→ **Action item**:
Reproduce, from the lines below, exactly the stretch that begins at the line containing "3. 重启一次手机，在手机上拨通VPN；" and ends at the line containing "Android的文档写得相当好，根据下面两篇教程，理应顺利通过调试。", both included.

Records to process Block Start

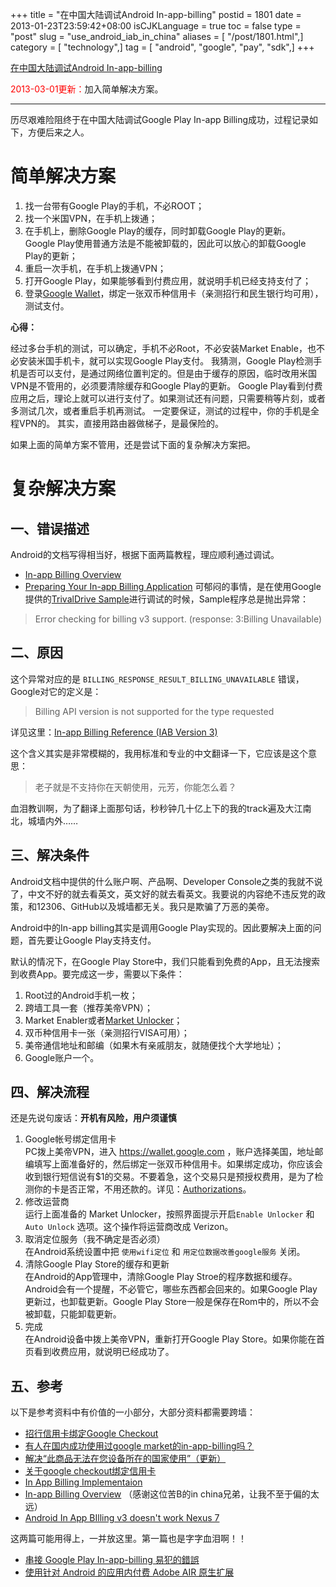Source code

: +++
title = "在中国大陆调试Android In-app-billing"
postid = 1801
date = 2013-01-23T23:59:42+08:00
isCJKLanguage = true
toc = false
type = "post"
slug = "use_android_iab_in_china"
aliases = [ "/post/1801.html",]
category = [ "technology",]
tag = [ "android", "google", "pay", "sdk",]
+++


[在中国大陆调试Android In-app-billing]( https://blog.zengrong.net/post/1801.html)

<span style="color:red;">2013-03-01更新：</span>加入简单解决方案。
<hr>

历尽艰难险阻终于在中国大陆调试Google Play In-app Billing成功，过程记录如下，方便后来之人。

# 简单解决方案

1. 找一台带有Google Play的手机，不必ROOT；
1. 找一个米国VPN，在手机上拨通；
2. 在手机上，删除Google Play的缓存，同时卸载Google Play的更新。  
Google Play使用普通方法是不能被卸载的，因此可以放心的卸载Google Play的更新；
3. 重启一次手机，在手机上拨通VPN；
4. 打开Google Play，如果能够看到付费应用，就说明手机已经支持支付了；
5. 登录[Google Wallet](http://wallet.google.com)，绑定一张双币种信用卡（亲测招行和民生银行均可用），测试支付。

**心得：**

经过多台手机的测试，可以确定，手机不必Root，不必安装Market Enable，也不必安装米国手机卡，就可以实现Google Play支付。
我猜测，Google Play检测手机是否可以支付，是通过网络位置判定的。但是由于缓存的原因，临时改用米国VPN是不管用的，必须要清除缓存和Google Play的更新。
Google Play看到付费应用之后，理论上就可以进行支付了。如果测试还有问题，只需要稍等片刻，或者多测试几次，或者重启手机再测试。
一定要保证，测试的过程中，你的手机是全程VPN的。
其实，直接用路由器做梯子，是最保险的。

如果上面的简单方案不管用，还是尝试下面的复杂解决方案把。<!--more-->

# 复杂解决方案

## 一、错误描述

Android的文档写得相当好，根据下面两篇教程，理应顺利通过调试。

* [In-app Billing Overview](http://developer.android.com/google/play/billing/billing_overview.html)
* [Preparing Your In-app Billing Application](http://developer.android.com/training/in-app-billing/preparing-iab-app.html)
可郁闷的事情，是在使用Google提供的[TrivalDrive Sample](http://developer.android.com/training/in-app-billing/preparing-iab-app.html#GetSample)进行调试的时候，Sample程序总是抛出异常：

>Error checking for billing v3 support. (response: 3:Billing Unavailable)

## 二、原因

这个异常对应的是 `BILLING_RESPONSE_RESULT_BILLING_UNAVAILABLE` 错误，Google对它的定义是：

>Billing API version is not supported for the type requested

详见这里：[In-app Billing Reference (IAB Version 3)](http://developer.android.com/google/play/billing/billing_reference.html)

这个含义其实是非常模糊的，我用标准和专业的中文翻译一下，它应该是这个意思：

>老子就是不支持你在天朝使用，元芳，你能怎么着？

血泪教训啊，为了翻译上面那句话，秒秒钟几十亿上下的我的track遍及大江南北，城墙内外……

## 三、解决条件

Android文档中提供的什么账户啊、产品啊、Developer Console之类的我就不说了，中文不好的就去看英文，英文好的就去看英文。我要说的内容绝不违反党的政策，和12306、GitHub以及城墙都无关。我只是欺骗了万恶的美帝。

Android中的In-app billing其实是调用Google Play实现的。因此要解决上面的问题，首先要让Google Play支持支付。

默认的情况下，在Google Play Store中，我们只能看到免费的App，且无法搜索到收费App。要完成这一步，需要以下条件：

1. Root过的Android手机一枚；
1. 跨墙工具一套（推荐美帝VPN）；
2. Market Enabler或者[Market Unlocker](http://support.evanhe.com/2012/03/08/introduction-to-market-unlocker-2/)；
3. 双币种信用卡一张（亲测招行VISA可用）；
3. 美帝通信地址和邮编（如果木有亲戚朋友，就随便找个大学地址）；
4. Google账户一个。

## 四、解决流程

还是先说句废话：**开机有风险，用户须谨慎**

1. Google帐号绑定信用卡  
PC拨上美帝VPN，进入 <https://wallet.google.com> ，账户选择美国，地址邮编填写上面准备好的，然后绑定一张双币种信用卡。如果绑定成功，你应该会收到银行短信说有$1的交易。不要着急，这个交易只是预授权费用，是为了检测你的卡是否正常，不用还款的。详见：[Authorizations](https://support.google.com/wallet/bin/answer.py?hl=en&answer=105940)。
2. 修改运营商  
运行上面准备的 Market Unlocker，按照界面提示开启`Enable Unlocker` 和 `Auto Unlock` 选项。这个操作将运营商改成 Verizon。
3. 取消定位服务（我不确定是否必须）  
在Android系统设置中把 `使用wifi定位` 和 `用定位数据改善google服务` 关闭。
4. 清除Google Play Store的缓存和更新  
在Android的App管理中，清除Google Play Stroe的程序数据和缓存。Android会有一个提醒，不必管它，哪些东西都会回来的。如果Google Play更新过，也卸载更新。Google Play Store一般是保存在Rom中的，所以不会被卸载，只能卸载更新。
5. 完成  
在Android设备中拨上美帝VPN，重新打开Google Play Store。如果你能在首页看到收费应用，就说明已经成功了。

## 五、参考

以下是参考资料中有价值的一小部分，大部分资料都需要跨墙：

* [招行信用卡绑定Google Checkout](http://zhu8.blogspot.com/2010/01/use-cmb-card-as-google-checkout.html)
* [有人在国内成功使用过google market的in-app-billing吗？](http://www.eoeandroid.com/forum.php?mod=viewthread&tid=111797)
* [解决“此商品无法在您设备所在的国家使用”（更新）](http://bbs.gfan.com/android-1753858-1-1.html)
* [关于google checkout绑定信用卡](http://bbs.gfan.com/android-3200053-1-1.html)
* [In App Billing Implementaion](http://www.stonetrip.com/developer/forum/viewtopic.php?f=43&t=26090)
* [In-app Billing Overview](http://wiki.eoeandroid.com/In-app_Billing_Overview) （感谢这位苦B的in china兄弟，让我不至于偏的太远）
* [Android In App BIlling v3 doesn't work Nexus 7](http://stackoverflow.com/questions/13853089/android-in-app-billing-v3-doesnt-work-nexus-7)

这两篇可能用得上，一并放这里。第一篇也是字字血泪啊！！

* [串接 Google Play In-app-billing 易犯的錯誤](http://lp43.blogspot.tw/2012/04/google-play-in-app-billing.html)
* [使用针对 Android 的应用内付费 Adobe AIR 原生扩展](http://www.adobe.com/cn/devnet/air/articles/android-billing-ane.html)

Records to process Block End

→ **Solution to the problem**:
3. 重启一次手机，在手机上拨通VPN；
4. 打开Google Play，如果能够看到付费应用，就说明手机已经支持支付了；
5. 登录[Google Wallet](http://wallet.google.com)，绑定一张双币种信用卡（亲测招行和民生银行均可用），测试支付。

**心得：**

经过多台手机的测试，可以确定，手机不必Root，不必安装Market Enable，也不必安装米国手机卡，就可以实现Google Play支付。
我猜测，Google Play检测手机是否可以支付，是通过网络位置判定的。但是由于缓存的原因，临时改用米国VPN是不管用的，必须要清除缓存和Google Play的更新。
Google Play看到付费应用之后，理论上就可以进行支付了。如果测试还有问题，只需要稍等片刻，或者多测试几次，或者重启手机再测试。
一定要保证，测试的过程中，你的手机是全程VPN的。
其实，直接用路由器做梯子，是最保险的。

如果上面的简单方案不管用，还是尝试下面的复杂解决方案把。<!--more-->

# 复杂解决方案

## 一、错误描述

Android的文档写得相当好，根据下面两篇教程，理应顺利通过调试。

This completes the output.